家に帰って、秋津が紙袋を見て驚き、理由を聞くと不機嫌な顔をした。
「あいつ、もうこっちをうろちょろすんなって言ったのに」
「地味な服だったから、一応目立たないように気を遣ってくれたんだよ」
赤森は帽子にブラウンのコートをはおっていた。里波は赤森のくれたものをちゃぶ台に広げる。

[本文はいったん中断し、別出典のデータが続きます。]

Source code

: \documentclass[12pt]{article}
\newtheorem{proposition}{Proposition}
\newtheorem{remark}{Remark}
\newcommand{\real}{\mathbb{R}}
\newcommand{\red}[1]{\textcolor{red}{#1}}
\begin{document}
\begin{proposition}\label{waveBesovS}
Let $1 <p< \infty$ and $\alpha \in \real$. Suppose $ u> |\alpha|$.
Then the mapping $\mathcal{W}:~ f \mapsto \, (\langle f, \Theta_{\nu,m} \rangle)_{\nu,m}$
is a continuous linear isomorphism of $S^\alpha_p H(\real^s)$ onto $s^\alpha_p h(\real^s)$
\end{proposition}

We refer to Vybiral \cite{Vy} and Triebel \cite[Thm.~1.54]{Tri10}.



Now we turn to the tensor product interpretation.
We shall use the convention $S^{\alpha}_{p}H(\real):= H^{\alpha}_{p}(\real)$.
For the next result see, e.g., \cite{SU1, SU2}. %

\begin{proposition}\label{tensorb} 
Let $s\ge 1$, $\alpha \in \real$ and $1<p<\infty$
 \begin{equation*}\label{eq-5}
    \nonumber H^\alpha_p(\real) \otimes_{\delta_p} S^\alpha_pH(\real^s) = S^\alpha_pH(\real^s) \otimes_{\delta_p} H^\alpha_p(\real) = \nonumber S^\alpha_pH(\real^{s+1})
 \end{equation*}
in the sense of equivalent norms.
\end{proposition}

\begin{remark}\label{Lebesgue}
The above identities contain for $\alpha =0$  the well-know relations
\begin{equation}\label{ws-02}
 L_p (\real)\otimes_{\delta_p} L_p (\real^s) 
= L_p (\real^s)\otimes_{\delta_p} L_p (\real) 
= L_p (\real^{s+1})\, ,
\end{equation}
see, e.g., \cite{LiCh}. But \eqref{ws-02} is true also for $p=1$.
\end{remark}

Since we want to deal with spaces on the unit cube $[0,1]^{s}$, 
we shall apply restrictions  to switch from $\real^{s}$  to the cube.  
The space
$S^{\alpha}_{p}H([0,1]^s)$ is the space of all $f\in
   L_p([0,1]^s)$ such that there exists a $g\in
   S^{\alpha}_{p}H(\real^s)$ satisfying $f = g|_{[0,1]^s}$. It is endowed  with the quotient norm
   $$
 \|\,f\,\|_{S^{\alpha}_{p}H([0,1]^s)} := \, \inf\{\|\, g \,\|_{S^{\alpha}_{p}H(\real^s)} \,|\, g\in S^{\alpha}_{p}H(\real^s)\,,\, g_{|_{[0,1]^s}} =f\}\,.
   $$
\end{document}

「冷蔵庫入れるのとかあるから。秋津さんも飲んでね。賞味期限あるから」
「あいつ、逆に迷惑かけにきたんじゃないか?」
「そんなこと言うなよー」
里波はテレビの横におおきい段ボールがあるのに気がついた。これも今朝はなかった。
「デカい荷物じゃん。なに頼んだの?」
「ああ、そうそう。里波にあげようと思って」
秋津は段ボールを開ける。大量の梱包材を床に投げるとナイロン袋に入った白い物体を段ボールから引き上げる。
「なになに」
里波は興味津々で段ボールに近づいた。秋津はナイロン袋を破ると、それはデカい白ウサギのふわふわなぬいぐるみだった。
「なにこれ!」
里波は大笑いする。秋津はぬいぐるみを里波に抱かせる。
「肌触りいいか?」
秋津に聞かれ、里波はぬいぐるみの耳を撫でる。
「めっちゃいい」
「肌触りのいいものに密着すると心が落ち着くらしい」
関本が何かふわふわしたものを買い与えろと助言していた。
「よかったら、一緒に寝てあげて」
「ありがとう! めちゃウケる」
ウケる、はこの場合褒め言葉なのか、秋津は考えた。その間に里波はウサギのぬいぐるみを自室に連れていき、ベッドに寝かした。丁寧に布団もかけてやる。里波はまた大笑いした。
「秋津さん、来て! 見て!」
里波が自分の部屋に呼ぶ。秋津が来ると、里波は嬉しそうにベッドを見せた。
「めっちゃかわいくない?」
里波は笑いながら、スマホで写真を撮る。そんな里波を安心したように秋津は眺めて言った。
「めっちゃかわいい」
ふふっ、と笑いながら里波は秋津をふり返る。
「秋津さん、ありがとう」
「うん」
秋津は少し照れくさそうにした。
しばらくすると、白いウサギのぬいぐるみから、ラベンダーの香りが消えなくなっていた。